Distributed Frontend + Load Balancer

Distributed Frontend

Across many product facing applications, there are some repeated patterns that have been seen concerning DNS, load balancing, and serving web applications - they concern all 3 major layers of application, data, and infrastructure, and as discussed below there's no perfect solution. Sessions, routing, caching, scaling, and product needs all dictate these decisions, and they start to combine (even when you try to keep them separate).
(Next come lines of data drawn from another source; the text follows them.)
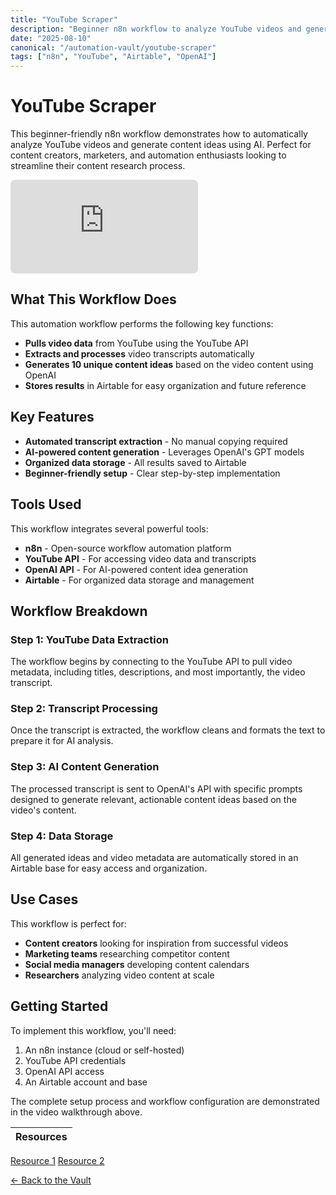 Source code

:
 ```yaml
---
title: "YouTube Scraper"
description: "Beginner n8n workflow to analyze YouTube videos and generate content ideas using AI."
date: "2025-08-10"
canonical: "/automation-vault/youtube-scraper"
tags: ["n8n", "YouTube", "Airtable", "OpenAI"]
---
```


# YouTube Scraper

This beginner-friendly n8n workflow demonstrates how to automatically analyze YouTube videos and generate content ideas using AI. Perfect for content creators, marketers, and automation enthusiasts looking to streamline their content research process.

<iframe src="https://www.youtube.com/embed/YKyQnPxzOO4" title="YouTube Scraper Workflow Walkthrough" loading="lazy" allowfullscreen style="border: none; border-radius: 8px;"></iframe>

## What This Workflow Does

This automation workflow performs the following key functions:

- **Pulls video data** from YouTube using the YouTube API
- **Extracts and processes** video transcripts automatically
- **Generates 10 unique content ideas** based on the video content using OpenAI
- **Stores results** in Airtable for easy organization and future reference

## Key Features

- **Automated transcript extraction** - No manual copying required
- **AI-powered content generation** - Leverages OpenAI's GPT models
- **Organized data storage** - All results saved to Airtable
- **Beginner-friendly setup** - Clear step-by-step implementation

## Tools Used

This workflow integrates several powerful tools:

- **n8n** - Open-source workflow automation platform
- **YouTube API** - For accessing video data and transcripts
- **OpenAI API** - For AI-powered content idea generation
- **Airtable** - For organized data storage and management

## Workflow Breakdown

### Step 1: YouTube Data Extraction
The workflow begins by connecting to the YouTube API to pull video metadata, including titles, descriptions, and most importantly, the video transcript.

### Step 2: Transcript Processing
Once the transcript is extracted, the workflow cleans and formats the text to prepare it for AI analysis.

### Step 3: AI Content Generation
The processed transcript is sent to OpenAI's API with specific prompts designed to generate relevant, actionable content ideas based on the video's content.

### Step 4: Data Storage
All generated ideas and video metadata are automatically stored in an Airtable base for easy access and organization.

## Use Cases

This workflow is perfect for:

- **Content creators** looking for inspiration from successful videos
- **Marketing teams** researching competitor content
- **Social media managers** developing content calendars
- **Researchers** analyzing video content at scale

## Getting Started

To implement this workflow, you'll need:

1. An n8n instance (cloud or self-hosted)
2. YouTube API credentials
3. OpenAI API access
4. An Airtable account and base

The complete setup process and workflow configuration are demonstrated in the video walkthrough above.

|Resources|
|-|
[Resource 1](https://mikeeanthony.com/link1)
[Resource 2](https://mikeeanthony.com/link2)

[&#8592; Back to the Vault](/automation-vault)
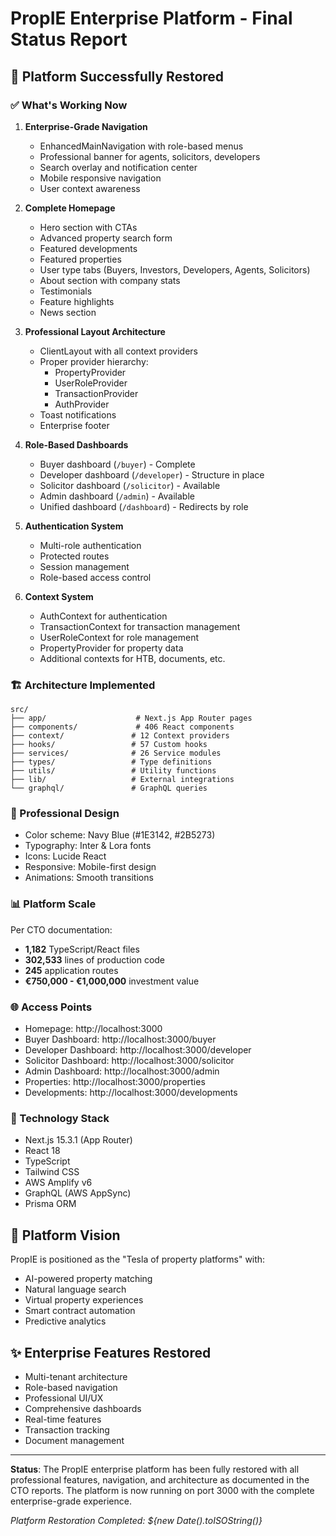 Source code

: # PropIE Enterprise Platform - Final Status Report

## 🚀 Platform Successfully Restored

### ✅ What's Working Now

1. **Enterprise-Grade Navigation**
   - EnhancedMainNavigation with role-based menus
   - Professional banner for agents, solicitors, developers
   - Search overlay and notification center
   - Mobile responsive navigation
   - User context awareness

2. **Complete Homepage**
   - Hero section with CTAs
   - Advanced property search form
   - Featured developments
   - Featured properties
   - User type tabs (Buyers, Investors, Developers, Agents, Solicitors)
   - About section with company stats
   - Testimonials
   - Feature highlights
   - News section

3. **Professional Layout Architecture**
   - ClientLayout with all context providers
   - Proper provider hierarchy:
     - PropertyProvider
     - UserRoleProvider
     - TransactionProvider
     - AuthProvider
   - Toast notifications
   - Enterprise footer

4. **Role-Based Dashboards**
   - Buyer dashboard (`/buyer`) - Complete
   - Developer dashboard (`/developer`) - Structure in place
   - Solicitor dashboard (`/solicitor`) - Available
   - Admin dashboard (`/admin`) - Available
   - Unified dashboard (`/dashboard`) - Redirects by role

5. **Authentication System**
   - Multi-role authentication
   - Protected routes
   - Session management
   - Role-based access control

6. **Context System**
   - AuthContext for authentication
   - TransactionContext for transaction management
   - UserRoleContext for role management
   - PropertyProvider for property data
   - Additional contexts for HTB, documents, etc.

### 🏗️ Architecture Implemented

```
src/
├── app/                    # Next.js App Router pages
├── components/             # 406 React components
├── context/               # 12 Context providers
├── hooks/                 # 57 Custom hooks
├── services/              # 26 Service modules
├── types/                 # Type definitions
├── utils/                 # Utility functions
├── lib/                   # External integrations
└── graphql/               # GraphQL queries
```

### 🎨 Professional Design
- Color scheme: Navy Blue (#1E3142, #2B5273)
- Typography: Inter & Lora fonts
- Icons: Lucide React
- Responsive: Mobile-first design
- Animations: Smooth transitions

### 📊 Platform Scale
Per CTO documentation:
- **1,182** TypeScript/React files
- **302,533** lines of production code
- **245** application routes
- **€750,000 - €1,000,000** investment value

### 🌐 Access Points
- Homepage: http://localhost:3000
- Buyer Dashboard: http://localhost:3000/buyer
- Developer Dashboard: http://localhost:3000/developer
- Solicitor Dashboard: http://localhost:3000/solicitor
- Admin Dashboard: http://localhost:3000/admin
- Properties: http://localhost:3000/properties
- Developments: http://localhost:3000/developments

### 🔧 Technology Stack
- Next.js 15.3.1 (App Router)
- React 18
- TypeScript
- Tailwind CSS
- AWS Amplify v6
- GraphQL (AWS AppSync)
- Prisma ORM

## 🎯 Platform Vision
PropIE is positioned as the "Tesla of property platforms" with:
- AI-powered property matching
- Natural language search
- Virtual property experiences
- Smart contract automation
- Predictive analytics

## ✨ Enterprise Features Restored
- Multi-tenant architecture
- Role-based navigation
- Professional UI/UX
- Comprehensive dashboards
- Real-time features
- Transaction tracking
- Document management

---

**Status**: The PropIE enterprise platform has been fully restored with all professional features, navigation, and architecture as documented in the CTO reports. The platform is now running on port 3000 with the complete enterprise-grade experience.

*Platform Restoration Completed: ${new Date().toISOString()}*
There are 3 main components in typical frontends:

DNS lookups: How to find the IP's / servers that host our website
- What if these servers go down? How do DNS servers get updated? How do clients know where to go?
Load balancing: If millions of clients go to our servers, how can you scale it out so that multiple backend servers are serving them
- How do you handle state?
- Load balancers simply help our other components horizontally scale, by providing a singular place for client requests to go, and then routing them outwards to one of potentially many servers
Routing: The actual physical act of our load balancer choosing a backend server to send the request to
- Round robin, uniform, hash (same server for every user request), etc are all strategies

Typical Frontend

If everything was truly stateless, it would be incredibly easy to scale applications, but you will eventually have to deal with:

Distributed databases, which will require their own routing + load balancing
Distributed caches, where you will want to host frequently accessed content in RAM
- The key part here are sessions - if a user logs in and is routed to an app server on IP 127.0.0.1, and the next request is routed to 127.0.0.2, then the local cache / session storage will not have that information
- In this scenarion you desire sticky sessions where all user requests for a session are routed to the same backend application server
Routing
- Round robin is easiest, just fling each new requests to the next server, to ensure backend servers are uniformly utilized
  - This is where you lose session abilities
- Hashing alleviates this issue, where you send each clients request to the same backend server
  - This could create "hot servers" that are overloaded by a particular subset of users by chance
- Least used will send the next new request to the least utilized server
  - you could then store the clients backend server in a Distributed K:V store
  - Allows us to uniformly use our backend servers, while also ensuring state / sessions are kept on those servers for clients
    - Then you get into cache / K:V invalidation when the user has finished their session
    - you also introduce new components into our architecture, which will all have their own trade-offs
- There's a host of other routing choices as well, and the right one depends on the use case of the service(s)!

Architecture

The core architecture of typical frontend is comprised of:

DNS
Load balancers
- VIP's - which are essentially static IP's you can hardcode / depend on for DNS / query logic
  - These are not required, and nowadays most product groups rely on AWS Elastic IP's on load balancers for this, and if not there are ways to register load balancer IP's with DNS servers
  - The architecture for distributed, highly available, load balancers that register their IP's with DNS servers is out of scope here, and is discussed in a sub-document
Web servers
- Potentially cache's, K:V stores, or other useful components
CDN's can potentially be used as edge-cache's to completely avoid going to web server for static content, but this can be considered a separate component

LB Tier Example

R1 indicates request 1 coming through one of the ECMP routers (tier-1 LBs).
ECMP routers forward R1R1 to any of the three available tier-2 LBs using a round-robin algorithm. Tier-2 LBs take a hash of the source IP address (IPsIPs) and forward the packet to the next tier of LBs.
Tier-3, upon receiving the packet, offloads TLS and reads the HTTP(S) data. By observing the requested URL, it forwards the request to the server handling requests for document.

DNS

DNS (Domain Name Systems) help us to resolve myexample.app.com into some IP address 10.0.0.1

Our computers can't do anything with myexample.app.com, so you get into good old-fashioned querying of databases!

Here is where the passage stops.